Wednesday, January 16, 2008

Martha's Marshmallows

Let's talk about feminism for a bit, shall we?

I was raised in what I consider to be a typical middle class American family. I was a girl scout, took dance classes, went to church every Sunday. It was never even a question of "if" I was to go to college, a college education was just the next step after graduating from high school.

While in college, I was chatting with a new acquaintance in the typical college way (where do you live? what's your major? etc.) She told me her major and that she was just getting a college education until she found someone to marry and raise a family with. This stunned me. What year was it? 1952? Who went for an education without planning to use it? This young woman's big plan for her life involved making and raising a family?

Now that I am working a real, dead-end job (because a B.S. in the sciences is usually a dead end...unless you get a masters or a PhD), and I get excited about things like Martha Stewart's marshmallow recipe, I realize that perhaps feminism blinded me. I wish I had the extra 40 hours a week to make a good dinner every night and to clean the light fixtures and iron my husbands clothes. Was not the point of feminism to give women the choice to stay at home or to go out into the workforce and pursue a career if they chose to? Because if that was the point, then I worry that it has failed. Our society has been driven to the point where it is definitely not comfortable nor easy to raise a family on one income. Daycare and television are raising people's children. And that's fine, if that's what you want...but when it comes to the future, that's not what I want.


trashalou said...

Fabulous post and I think you raise some very important issues that we in the West/developed world/however you wish to describe it need to address.

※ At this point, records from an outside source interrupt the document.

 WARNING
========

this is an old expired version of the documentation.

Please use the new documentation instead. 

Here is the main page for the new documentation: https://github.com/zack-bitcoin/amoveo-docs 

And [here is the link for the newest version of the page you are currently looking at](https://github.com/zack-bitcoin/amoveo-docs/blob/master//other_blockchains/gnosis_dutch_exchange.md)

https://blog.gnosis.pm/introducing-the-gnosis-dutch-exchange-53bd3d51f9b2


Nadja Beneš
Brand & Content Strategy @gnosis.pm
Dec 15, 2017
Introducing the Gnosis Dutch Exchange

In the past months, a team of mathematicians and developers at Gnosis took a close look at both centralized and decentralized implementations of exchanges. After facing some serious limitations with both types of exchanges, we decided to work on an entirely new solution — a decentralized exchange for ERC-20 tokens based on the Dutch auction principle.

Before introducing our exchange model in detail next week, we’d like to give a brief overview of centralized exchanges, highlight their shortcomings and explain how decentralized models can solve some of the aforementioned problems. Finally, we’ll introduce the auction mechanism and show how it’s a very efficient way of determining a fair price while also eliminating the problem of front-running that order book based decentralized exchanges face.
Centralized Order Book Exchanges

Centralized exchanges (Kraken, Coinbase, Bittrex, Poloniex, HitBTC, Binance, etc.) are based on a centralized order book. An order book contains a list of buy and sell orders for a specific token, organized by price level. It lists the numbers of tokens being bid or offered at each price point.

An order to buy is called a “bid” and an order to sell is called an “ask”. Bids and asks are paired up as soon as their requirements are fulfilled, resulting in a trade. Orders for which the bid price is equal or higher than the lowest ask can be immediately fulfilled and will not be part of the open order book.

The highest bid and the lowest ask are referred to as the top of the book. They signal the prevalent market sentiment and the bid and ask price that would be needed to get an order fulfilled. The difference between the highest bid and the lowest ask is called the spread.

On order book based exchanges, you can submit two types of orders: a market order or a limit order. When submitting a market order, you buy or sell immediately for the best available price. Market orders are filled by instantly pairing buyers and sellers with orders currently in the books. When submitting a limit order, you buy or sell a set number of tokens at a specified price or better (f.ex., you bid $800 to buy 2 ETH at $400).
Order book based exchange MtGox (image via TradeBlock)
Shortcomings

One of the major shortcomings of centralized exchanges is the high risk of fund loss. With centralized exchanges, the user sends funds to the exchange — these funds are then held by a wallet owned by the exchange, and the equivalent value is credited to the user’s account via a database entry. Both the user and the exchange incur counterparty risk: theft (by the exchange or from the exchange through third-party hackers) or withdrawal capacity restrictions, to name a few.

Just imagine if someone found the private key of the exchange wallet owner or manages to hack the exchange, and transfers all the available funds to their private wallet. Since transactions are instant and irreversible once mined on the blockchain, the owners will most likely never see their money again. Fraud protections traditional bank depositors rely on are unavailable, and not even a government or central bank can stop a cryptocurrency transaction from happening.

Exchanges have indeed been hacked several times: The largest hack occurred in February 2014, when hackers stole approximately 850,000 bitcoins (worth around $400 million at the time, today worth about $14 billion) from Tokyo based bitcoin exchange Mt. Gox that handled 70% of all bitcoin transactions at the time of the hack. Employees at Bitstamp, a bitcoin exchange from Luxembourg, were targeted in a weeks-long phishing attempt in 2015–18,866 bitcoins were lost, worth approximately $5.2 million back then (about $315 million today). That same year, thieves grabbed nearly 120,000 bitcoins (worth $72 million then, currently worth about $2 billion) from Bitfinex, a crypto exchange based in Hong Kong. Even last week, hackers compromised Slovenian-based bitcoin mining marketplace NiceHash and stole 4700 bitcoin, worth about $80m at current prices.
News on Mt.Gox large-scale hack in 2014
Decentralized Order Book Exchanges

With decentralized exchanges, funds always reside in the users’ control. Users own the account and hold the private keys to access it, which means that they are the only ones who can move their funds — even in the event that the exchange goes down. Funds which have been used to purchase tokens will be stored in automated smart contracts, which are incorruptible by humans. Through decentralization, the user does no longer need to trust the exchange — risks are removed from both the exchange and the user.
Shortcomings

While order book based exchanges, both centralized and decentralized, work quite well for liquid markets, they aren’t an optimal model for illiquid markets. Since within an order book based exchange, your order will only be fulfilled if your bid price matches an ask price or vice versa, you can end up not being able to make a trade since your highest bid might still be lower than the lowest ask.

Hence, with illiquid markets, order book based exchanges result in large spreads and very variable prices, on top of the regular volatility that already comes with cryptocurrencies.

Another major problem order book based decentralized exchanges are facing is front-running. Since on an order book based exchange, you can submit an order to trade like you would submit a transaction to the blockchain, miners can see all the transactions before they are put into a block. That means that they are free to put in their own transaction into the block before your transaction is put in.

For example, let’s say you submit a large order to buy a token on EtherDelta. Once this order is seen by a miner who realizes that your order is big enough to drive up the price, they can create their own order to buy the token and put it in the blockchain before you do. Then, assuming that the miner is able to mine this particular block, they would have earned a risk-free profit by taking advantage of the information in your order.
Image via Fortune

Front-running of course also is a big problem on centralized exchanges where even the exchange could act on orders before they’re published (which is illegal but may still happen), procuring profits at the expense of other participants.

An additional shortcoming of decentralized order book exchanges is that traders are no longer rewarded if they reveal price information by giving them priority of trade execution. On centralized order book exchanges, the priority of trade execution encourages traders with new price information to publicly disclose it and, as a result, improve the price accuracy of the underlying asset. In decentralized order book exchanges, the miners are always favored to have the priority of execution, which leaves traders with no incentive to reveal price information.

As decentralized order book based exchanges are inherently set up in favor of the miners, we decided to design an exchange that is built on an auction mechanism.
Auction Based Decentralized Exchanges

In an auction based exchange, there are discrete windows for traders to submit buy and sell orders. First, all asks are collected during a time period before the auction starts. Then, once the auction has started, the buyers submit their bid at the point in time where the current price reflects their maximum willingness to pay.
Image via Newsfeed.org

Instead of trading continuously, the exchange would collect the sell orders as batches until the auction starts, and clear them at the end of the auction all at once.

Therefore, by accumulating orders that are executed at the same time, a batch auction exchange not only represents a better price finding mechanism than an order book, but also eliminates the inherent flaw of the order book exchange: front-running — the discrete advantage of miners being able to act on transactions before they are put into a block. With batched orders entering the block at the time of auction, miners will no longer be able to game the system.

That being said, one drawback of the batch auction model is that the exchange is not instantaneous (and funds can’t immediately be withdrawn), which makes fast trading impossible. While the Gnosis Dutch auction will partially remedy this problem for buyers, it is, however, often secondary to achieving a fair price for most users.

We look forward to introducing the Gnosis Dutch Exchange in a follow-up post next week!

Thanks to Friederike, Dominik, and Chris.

I believe it to be a part of the societal/familial breakdown we see happening all around us and wonder whether a new political viewpoint needs to arise to take all of this in to account.

Perhaps the standard models of the last hundred years have had their way time as the dominant political views too long?

Maybe we crafty bloggers are actually well positioned to start a ball rolling. Move over Marxism, Feminism and the Patriachy the slow, gentle movement is rising.

It is a long comment but you posed such a fabulous question. Thanks.

Heather said...

Beautifully written! It takes a real woman to admit that she wants to take care of a home and family. I hear so many women complain about HAVING to work. How they long to stay at home with their kids, but they (husband and wife) aren't willing to give up $1000 a month car payments, twice yearly tropical vacations or the custom built home in the suburbs. We can't have it all, but we can find a balance that works and make peace with it.

Oh yeah - that marshmallow recipe is the ONLY one that's ever worked for me. It's the best. I made some a couple months ago with almond extract. YUM!

jessie said...

This is a great point.

My theory has always been that women can have it all, but probably not all at the same time. (And now, after having been in the child-rearing mode for 16 years, I'm finally seeing that there will be time for earning money. I knew it!)

Sometimes I feel spoiled because I have been able to pursue certain interests that don't support the family (writing, dyeing yarn) because my husband pays the bills. On the other hand, I work just as hard as he does, in other ways, and together we are able to run a home, a business, and a family. It's not a glamorous life but I wouldn't trade it for anything.

Somehow I have never felt like I am less successful because I haven't chosen a career path, but that's because I'm living the life I always imagined and it works for me. It wouldn't work for every woman.